■ Exercise description:
After locating "z etykietami oraz" in the listing below, copy that line and each one after it exactly, ending with the line that has "wprowadza mechanizmy ich".

■ Given information:
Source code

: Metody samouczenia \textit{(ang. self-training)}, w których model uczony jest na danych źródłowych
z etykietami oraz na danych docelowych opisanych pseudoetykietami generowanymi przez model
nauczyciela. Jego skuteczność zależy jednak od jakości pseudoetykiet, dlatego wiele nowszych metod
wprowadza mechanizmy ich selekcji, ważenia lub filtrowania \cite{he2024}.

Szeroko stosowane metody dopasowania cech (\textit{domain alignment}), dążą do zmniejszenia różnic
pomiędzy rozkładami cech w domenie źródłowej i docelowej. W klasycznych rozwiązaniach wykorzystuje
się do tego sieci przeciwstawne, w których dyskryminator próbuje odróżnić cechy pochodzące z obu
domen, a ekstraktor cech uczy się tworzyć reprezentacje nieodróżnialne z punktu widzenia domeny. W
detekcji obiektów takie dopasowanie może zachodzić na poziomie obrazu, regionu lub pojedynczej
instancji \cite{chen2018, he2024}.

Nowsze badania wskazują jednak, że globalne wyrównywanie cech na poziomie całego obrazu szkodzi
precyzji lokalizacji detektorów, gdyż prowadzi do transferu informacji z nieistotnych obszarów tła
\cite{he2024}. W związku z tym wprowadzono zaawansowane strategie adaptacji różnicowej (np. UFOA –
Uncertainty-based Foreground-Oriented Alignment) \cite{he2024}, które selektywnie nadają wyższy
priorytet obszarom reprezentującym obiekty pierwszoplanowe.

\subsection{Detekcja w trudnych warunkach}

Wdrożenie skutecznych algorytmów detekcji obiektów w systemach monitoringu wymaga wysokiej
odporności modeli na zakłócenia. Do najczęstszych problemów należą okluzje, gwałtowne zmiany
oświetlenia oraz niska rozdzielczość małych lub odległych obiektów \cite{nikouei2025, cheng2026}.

■ Exercise response:
z etykietami oraz na danych docelowych opisanych pseudoetykietami generowanymi przez model
nauczyciela. Jego skuteczność zależy jednak od jakości pseudoetykiet, dlatego wiele nowszych metod
wprowadza mechanizmy ich selekcji, ważenia lub filtrowania \cite{he2024}.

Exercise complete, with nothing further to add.